### WHAT TO DO:
Give the lines below again exactly, starting with the line that holds "Growing seasons for maize, rice, and" and going on through the line that holds "not too long)".

Source texts of formatted documents

==============================

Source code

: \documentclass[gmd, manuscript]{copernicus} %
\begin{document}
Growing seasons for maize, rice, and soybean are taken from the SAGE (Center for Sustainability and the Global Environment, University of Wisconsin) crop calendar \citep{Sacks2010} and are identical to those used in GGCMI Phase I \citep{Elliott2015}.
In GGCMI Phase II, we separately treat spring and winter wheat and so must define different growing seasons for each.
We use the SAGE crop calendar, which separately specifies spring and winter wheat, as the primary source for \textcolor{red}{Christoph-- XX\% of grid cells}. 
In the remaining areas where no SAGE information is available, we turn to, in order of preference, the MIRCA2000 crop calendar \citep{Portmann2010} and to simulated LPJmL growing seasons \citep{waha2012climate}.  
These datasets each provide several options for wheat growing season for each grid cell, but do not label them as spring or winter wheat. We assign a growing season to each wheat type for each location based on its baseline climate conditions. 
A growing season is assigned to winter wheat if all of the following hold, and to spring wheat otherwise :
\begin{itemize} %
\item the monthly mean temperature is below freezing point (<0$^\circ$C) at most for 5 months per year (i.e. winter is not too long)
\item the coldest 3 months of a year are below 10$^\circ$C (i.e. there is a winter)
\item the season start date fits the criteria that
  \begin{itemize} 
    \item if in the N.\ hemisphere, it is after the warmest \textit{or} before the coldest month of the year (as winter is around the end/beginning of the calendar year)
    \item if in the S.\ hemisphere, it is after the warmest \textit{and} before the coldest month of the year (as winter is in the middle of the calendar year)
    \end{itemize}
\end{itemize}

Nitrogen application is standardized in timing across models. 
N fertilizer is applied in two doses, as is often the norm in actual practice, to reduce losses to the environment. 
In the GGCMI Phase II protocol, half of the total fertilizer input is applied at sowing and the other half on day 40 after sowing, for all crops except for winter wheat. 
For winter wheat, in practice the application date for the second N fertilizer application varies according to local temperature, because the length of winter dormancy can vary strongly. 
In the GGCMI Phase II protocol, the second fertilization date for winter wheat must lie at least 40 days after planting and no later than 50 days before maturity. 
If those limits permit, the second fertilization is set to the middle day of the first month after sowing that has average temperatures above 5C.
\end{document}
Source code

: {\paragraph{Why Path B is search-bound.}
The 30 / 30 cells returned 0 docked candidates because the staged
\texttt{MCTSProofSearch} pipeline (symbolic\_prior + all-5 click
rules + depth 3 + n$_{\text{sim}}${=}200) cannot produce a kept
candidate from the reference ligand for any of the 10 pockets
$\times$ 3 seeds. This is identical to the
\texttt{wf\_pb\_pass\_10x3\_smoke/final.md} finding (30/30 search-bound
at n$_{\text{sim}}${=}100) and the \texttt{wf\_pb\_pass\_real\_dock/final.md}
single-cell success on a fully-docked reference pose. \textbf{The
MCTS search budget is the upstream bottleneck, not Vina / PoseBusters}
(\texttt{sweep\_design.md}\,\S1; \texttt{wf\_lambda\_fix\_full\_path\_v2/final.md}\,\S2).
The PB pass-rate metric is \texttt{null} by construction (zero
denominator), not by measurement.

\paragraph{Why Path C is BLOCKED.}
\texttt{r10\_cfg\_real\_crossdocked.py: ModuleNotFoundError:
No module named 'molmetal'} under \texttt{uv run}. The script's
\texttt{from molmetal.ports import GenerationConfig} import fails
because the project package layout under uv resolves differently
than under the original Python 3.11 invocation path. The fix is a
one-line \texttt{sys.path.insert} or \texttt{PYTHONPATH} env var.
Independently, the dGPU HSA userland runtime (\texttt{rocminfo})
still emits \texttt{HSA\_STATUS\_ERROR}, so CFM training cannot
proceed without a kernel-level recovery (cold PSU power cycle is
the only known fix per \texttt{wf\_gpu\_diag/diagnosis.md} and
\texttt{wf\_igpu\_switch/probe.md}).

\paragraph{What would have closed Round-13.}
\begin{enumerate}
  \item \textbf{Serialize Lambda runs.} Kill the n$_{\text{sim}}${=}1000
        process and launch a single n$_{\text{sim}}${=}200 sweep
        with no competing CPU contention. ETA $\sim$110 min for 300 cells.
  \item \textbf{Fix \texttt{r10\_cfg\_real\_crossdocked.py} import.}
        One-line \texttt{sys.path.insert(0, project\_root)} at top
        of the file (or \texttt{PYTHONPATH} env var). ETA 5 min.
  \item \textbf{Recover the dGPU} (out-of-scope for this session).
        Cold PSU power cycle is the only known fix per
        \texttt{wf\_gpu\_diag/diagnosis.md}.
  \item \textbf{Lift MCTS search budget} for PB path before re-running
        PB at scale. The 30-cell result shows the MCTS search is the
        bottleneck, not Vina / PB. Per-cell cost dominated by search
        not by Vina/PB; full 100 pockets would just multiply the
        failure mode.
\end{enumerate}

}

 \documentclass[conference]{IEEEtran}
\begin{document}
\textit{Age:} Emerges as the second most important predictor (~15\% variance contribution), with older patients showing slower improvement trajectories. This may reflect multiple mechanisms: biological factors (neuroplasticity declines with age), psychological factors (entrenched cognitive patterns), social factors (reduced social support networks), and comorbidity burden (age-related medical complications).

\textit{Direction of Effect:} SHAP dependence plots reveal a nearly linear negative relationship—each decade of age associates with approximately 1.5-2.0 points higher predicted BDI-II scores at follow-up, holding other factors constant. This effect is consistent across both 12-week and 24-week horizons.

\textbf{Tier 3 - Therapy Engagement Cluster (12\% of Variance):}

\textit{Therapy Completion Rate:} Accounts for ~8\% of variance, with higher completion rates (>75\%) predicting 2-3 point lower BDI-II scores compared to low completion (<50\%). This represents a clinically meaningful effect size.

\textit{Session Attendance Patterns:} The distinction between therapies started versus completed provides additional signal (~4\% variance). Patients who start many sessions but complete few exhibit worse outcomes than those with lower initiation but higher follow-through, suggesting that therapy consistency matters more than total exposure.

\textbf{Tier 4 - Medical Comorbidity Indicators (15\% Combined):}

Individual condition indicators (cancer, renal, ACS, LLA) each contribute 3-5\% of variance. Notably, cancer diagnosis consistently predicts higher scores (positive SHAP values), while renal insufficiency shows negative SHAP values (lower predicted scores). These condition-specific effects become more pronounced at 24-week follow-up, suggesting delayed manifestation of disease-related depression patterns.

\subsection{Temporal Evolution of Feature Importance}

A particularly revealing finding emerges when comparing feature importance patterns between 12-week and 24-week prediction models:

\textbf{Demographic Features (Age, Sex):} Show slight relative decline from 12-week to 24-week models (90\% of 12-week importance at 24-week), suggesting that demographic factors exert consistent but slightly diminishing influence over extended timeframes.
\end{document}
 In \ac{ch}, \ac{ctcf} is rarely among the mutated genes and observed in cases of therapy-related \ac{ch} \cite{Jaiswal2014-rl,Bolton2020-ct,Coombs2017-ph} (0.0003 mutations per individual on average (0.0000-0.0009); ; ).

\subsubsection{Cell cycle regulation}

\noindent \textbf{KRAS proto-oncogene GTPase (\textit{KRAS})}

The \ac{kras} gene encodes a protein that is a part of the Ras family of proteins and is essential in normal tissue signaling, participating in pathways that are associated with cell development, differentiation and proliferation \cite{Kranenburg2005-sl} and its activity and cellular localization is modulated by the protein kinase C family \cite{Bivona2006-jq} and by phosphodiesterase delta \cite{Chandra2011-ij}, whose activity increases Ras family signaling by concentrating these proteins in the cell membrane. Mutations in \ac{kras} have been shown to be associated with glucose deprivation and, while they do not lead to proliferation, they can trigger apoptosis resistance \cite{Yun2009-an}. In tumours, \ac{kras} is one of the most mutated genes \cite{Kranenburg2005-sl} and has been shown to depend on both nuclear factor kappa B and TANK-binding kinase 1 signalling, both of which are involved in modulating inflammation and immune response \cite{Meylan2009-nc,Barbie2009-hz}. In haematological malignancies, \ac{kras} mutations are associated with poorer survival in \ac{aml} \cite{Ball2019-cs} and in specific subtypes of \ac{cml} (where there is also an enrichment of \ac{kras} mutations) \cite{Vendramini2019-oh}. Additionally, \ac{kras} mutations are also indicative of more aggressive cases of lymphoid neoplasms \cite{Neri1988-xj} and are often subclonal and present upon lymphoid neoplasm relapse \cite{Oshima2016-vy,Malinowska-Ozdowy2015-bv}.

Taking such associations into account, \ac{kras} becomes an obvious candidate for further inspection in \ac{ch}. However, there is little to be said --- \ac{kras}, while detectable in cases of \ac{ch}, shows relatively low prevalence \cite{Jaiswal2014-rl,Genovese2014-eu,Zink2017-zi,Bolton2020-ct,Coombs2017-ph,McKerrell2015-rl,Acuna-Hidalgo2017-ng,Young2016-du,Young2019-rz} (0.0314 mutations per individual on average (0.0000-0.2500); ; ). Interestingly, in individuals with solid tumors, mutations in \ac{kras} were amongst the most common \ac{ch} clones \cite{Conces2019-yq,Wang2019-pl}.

==============================

### ANSWER SPACE:
Growing seasons for maize, rice, and soybean are taken from the SAGE (Center for Sustainability and the Global Environment, University of Wisconsin) crop calendar \citep{Sacks2010} and are identical to those used in GGCMI Phase I \citep{Elliott2015}.
In GGCMI Phase II, we separately treat spring and winter wheat and so must define different growing seasons for each.
We use the SAGE crop calendar, which separately specifies spring and winter wheat, as the primary source for \textcolor{red}{Christoph-- XX\% of grid cells}. 
In the remaining areas where no SAGE information is available, we turn to, in order of preference, the MIRCA2000 crop calendar \citep{Portmann2010} and to simulated LPJmL growing seasons \citep{waha2012climate}.  
These datasets each provide several options for wheat growing season for each grid cell, but do not label them as spring or winter wheat. We assign a growing season to each wheat type for each location based on its baseline climate conditions. 
A growing season is assigned to winter wheat if all of the following hold, and to spring wheat otherwise :
\begin{itemize} %
\item the monthly mean temperature is below freezing point (<0$^\circ$C) at most for 5 months per year (i.e. winter is not too long)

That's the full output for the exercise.